- What is being asked: Return only the lines from the top of the data down to the one that holds "提供类型化、检查的环境来建模、保存和查询 MongoDb 上持久保存的数据.", both included, without any pictures.

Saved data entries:
=== Begin Enclosure ===
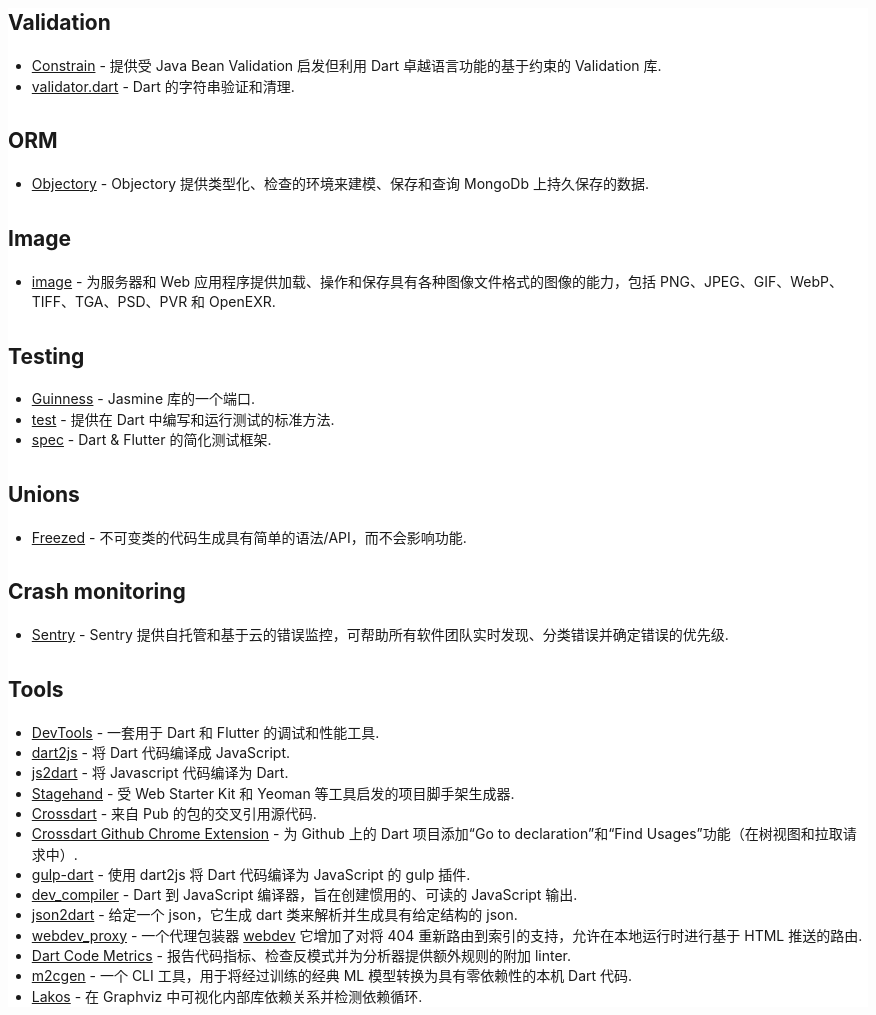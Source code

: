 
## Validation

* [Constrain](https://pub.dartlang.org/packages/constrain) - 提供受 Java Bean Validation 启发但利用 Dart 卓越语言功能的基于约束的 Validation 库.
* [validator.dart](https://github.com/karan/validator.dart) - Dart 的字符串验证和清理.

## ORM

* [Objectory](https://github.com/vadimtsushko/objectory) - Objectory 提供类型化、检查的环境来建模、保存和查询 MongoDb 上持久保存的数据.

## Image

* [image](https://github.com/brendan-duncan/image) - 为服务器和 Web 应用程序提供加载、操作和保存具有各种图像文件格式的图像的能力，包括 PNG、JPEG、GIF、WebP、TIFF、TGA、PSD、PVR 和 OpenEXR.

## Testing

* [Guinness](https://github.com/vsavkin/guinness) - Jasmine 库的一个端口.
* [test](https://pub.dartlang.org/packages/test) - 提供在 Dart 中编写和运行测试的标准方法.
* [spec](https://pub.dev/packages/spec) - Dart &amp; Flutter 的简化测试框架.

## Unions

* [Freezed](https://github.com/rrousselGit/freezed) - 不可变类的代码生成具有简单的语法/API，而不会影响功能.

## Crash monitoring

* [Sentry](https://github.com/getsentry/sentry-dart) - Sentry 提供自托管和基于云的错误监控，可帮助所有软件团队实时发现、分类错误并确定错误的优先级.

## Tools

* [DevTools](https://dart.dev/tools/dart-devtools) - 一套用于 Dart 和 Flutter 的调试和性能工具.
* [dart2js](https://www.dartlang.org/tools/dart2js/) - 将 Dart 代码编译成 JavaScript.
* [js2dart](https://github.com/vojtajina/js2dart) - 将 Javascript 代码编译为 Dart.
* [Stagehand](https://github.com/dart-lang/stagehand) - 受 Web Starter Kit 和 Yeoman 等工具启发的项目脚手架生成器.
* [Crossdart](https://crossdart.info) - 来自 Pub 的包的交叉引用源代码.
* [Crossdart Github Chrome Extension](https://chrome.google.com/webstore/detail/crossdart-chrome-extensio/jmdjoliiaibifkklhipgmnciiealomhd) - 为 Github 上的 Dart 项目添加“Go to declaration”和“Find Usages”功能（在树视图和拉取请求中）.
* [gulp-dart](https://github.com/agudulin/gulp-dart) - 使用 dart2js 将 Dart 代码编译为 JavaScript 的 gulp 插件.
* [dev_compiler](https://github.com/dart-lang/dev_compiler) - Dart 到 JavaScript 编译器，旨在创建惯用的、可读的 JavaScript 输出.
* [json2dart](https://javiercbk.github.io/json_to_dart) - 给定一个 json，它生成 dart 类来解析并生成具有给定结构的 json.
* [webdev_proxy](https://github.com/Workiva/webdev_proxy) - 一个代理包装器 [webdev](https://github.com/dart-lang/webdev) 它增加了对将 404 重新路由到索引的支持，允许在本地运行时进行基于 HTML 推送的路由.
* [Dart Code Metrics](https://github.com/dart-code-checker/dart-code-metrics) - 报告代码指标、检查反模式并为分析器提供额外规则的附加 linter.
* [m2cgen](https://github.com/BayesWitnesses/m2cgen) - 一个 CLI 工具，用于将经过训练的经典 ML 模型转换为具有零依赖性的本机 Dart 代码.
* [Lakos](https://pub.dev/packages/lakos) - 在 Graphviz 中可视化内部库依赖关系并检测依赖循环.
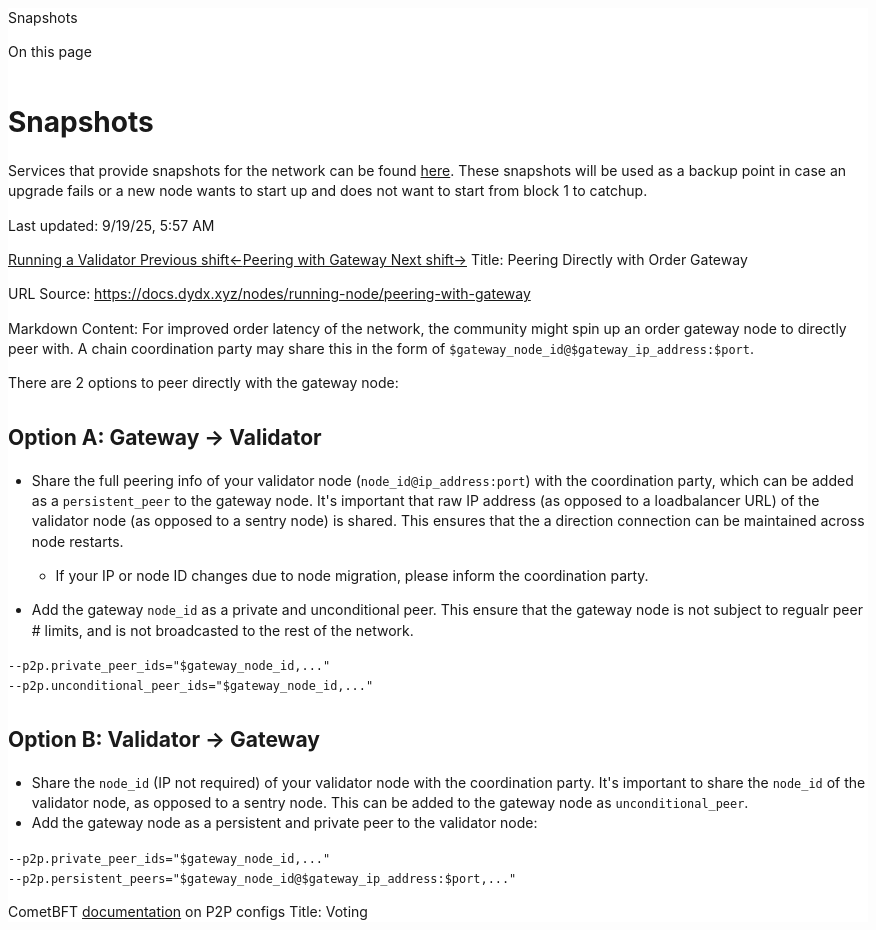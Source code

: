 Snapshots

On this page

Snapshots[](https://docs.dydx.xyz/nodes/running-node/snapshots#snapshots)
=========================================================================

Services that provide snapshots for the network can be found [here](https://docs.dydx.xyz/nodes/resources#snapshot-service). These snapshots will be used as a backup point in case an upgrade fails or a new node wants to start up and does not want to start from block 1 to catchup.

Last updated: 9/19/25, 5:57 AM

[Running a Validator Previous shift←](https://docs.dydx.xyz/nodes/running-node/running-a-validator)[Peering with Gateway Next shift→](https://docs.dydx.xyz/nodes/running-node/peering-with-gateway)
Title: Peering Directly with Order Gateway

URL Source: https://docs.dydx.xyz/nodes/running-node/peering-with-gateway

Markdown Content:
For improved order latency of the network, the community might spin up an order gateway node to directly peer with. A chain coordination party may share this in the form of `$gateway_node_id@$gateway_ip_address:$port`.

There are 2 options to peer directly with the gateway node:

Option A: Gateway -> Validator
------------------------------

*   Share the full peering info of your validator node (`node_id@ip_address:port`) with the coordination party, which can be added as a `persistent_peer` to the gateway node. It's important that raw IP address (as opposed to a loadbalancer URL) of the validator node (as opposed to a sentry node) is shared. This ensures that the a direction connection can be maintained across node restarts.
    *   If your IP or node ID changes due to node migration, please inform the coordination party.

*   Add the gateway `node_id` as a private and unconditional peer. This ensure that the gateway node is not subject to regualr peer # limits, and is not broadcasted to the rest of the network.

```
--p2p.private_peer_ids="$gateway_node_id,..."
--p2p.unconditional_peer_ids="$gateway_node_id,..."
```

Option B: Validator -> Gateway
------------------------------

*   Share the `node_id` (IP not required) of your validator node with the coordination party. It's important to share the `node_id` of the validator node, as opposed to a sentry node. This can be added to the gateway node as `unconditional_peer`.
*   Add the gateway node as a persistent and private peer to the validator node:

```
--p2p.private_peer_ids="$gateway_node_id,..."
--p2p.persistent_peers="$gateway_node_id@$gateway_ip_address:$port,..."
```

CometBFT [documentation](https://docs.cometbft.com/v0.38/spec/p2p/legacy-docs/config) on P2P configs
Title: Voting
=== End Enclosure ===
- Task result:
Source code

: 
## Validation

* [Constrain](https://pub.dartlang.org/packages/constrain) - 提供受 Java Bean Validation 启发但利用 Dart 卓越语言功能的基于约束的 Validation 库.
* [validator.dart](https://github.com/karan/validator.dart) - Dart 的字符串验证和清理.

## ORM

* [Objectory](https://github.com/vadimtsushko/objectory) - Objectory 提供类型化、检查的环境来建模、保存和查询 MongoDb 上持久保存的数据.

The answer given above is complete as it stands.